The central plot line concerns a young king and queen who long for a child. The king sets out to pluck a pomegranate from a magical tree whose fruit cures barrenness, planted long ago by the immortal prophet Elijah.

But, of course, there is a catch, in the person of a makhshef, a demonic hag-like entity. The makhshef has been watching the Ruby Tree with jealous eyes.

The tree is too powerful for the makhshef to curse directly; so, instead, she keeps watch, in a magic mirror, for the approach of any hopeful travellers, and then, just as each traveler reaches up to pick a pomegranate, she accosts them with a curse, which turns each unfortunate traveler into sandstone where they stand, while their chosen pomegranate changes into a ruby as it remains hanging on the branch.

The cruel essence of the curse is that the soul of the child that would otherwise have been born remains entombed indefinitely within the ruby on the tree. In this way, over time, half of the tree remains alive and laden with fruit, and half withered branches bearing nothing but the dead and precious stones, holding a multitude of trapped, unborn souls.

Having been established as a miraculous source of life, the Ruby Tree has become a kind of cosmic necropolis. This is a motif of pivotal significance, to which we shall return.

On this occasion, however, the makhshef relents—or at least discerns an opportunity to play cruelly with the dynasty at her leisure. She allows the young king to take a pomegranate for his queen, in return for power over the child that will be born as a result—which, she says, she will exercise once a month, during the night of the full moon.

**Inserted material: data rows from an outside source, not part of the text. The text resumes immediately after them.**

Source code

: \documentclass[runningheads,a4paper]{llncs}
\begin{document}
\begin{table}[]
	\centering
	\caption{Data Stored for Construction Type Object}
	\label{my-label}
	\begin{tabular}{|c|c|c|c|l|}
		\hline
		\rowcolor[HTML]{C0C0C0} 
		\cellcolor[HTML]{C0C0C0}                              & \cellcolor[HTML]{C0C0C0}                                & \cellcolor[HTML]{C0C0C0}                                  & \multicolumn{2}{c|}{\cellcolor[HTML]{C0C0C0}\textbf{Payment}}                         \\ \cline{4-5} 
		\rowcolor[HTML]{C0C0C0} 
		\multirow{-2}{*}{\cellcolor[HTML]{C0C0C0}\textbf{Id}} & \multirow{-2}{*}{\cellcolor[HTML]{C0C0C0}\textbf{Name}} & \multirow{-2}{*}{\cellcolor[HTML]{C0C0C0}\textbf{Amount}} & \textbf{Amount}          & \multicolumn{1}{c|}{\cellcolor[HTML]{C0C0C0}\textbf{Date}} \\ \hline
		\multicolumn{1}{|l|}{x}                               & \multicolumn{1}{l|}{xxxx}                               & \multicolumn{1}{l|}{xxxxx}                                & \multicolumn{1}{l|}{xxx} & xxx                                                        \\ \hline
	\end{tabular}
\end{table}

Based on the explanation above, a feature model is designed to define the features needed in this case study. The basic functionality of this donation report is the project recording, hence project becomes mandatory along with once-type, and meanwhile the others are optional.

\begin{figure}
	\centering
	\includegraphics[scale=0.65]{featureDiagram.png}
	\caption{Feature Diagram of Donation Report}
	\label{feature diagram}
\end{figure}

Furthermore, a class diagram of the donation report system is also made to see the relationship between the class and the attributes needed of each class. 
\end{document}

This fateful bargain made, the king returns with the fruit, and the queen, having eaten it, bears a son, named Barathabas. Learning of the makhshef’s curse, the queen then seeks to protect her child by concealing him in a tower each full moon.

At first, this strategy seems to work, and all seems well. But from the boy’s thirteenth birthday onwards, each full moon, he finds himself traumatically transformed into a terrible eagle-like monster. The queen can do nothing to prevent this, but she carefully hoards one feather from each of her son’s traumatic transformations.

The middle section of the plot recounts how the Eagle-Prince obtains a bride from a neighbouring kingdom. Like many a folktale heroine, the bride, the young princess Hannaleah, now faces the task of disenchanting her new husband. Accordingly she disguises herself as a makhshef and goes to the Ruby Tree, as her father-in-law went before her. She befriends the real makhshef, and dupes her into confiding the secret means to break the curse that hangs over the Eagle-Prince and the eponymous Ruby Tree.

If a single feather from each of the prince’s monthly transformations were to be wrapped up in a bundle, along with various other magical items which Hannaleah has also acquired, then the makhshef herself would be destroyed, and the double curse broken.

Although this task sounds simply impossible—and, in context, involves sacrifices of cosmic proportions—Hannaleah musters the nerve to perform it, with the help of the queen’s long-hoarded feathers.

And the makhshef is destroyed.

The curse is finally lifted from the Ruby Tree. The would-be parents cannot now be returned from stone to their natural state, but the children’s souls are finally and fully embodied, and many lost generations of children enter the world.

It’s a beautiful story, but a bit of background knowledge makes it lovelier. You wouldn’t know it, necessarily, but rubies, stones the colour of blood, are a powerful symbol in Jewish folklore. Stones represents memory, and blood represents life. Another story in the cycle recalls how rubies were created:

…it had been a long day, and the Creator’s hands were sore, and a little bit of blood went into that stone—and there was a blood-red stone! He said: ‘This is a ruby. This will be the soul of your people.’

The whole story is full of symbolism like that: to hear the whole thing is like entering an enchanted labyrinth, which we are only just beginning to explore.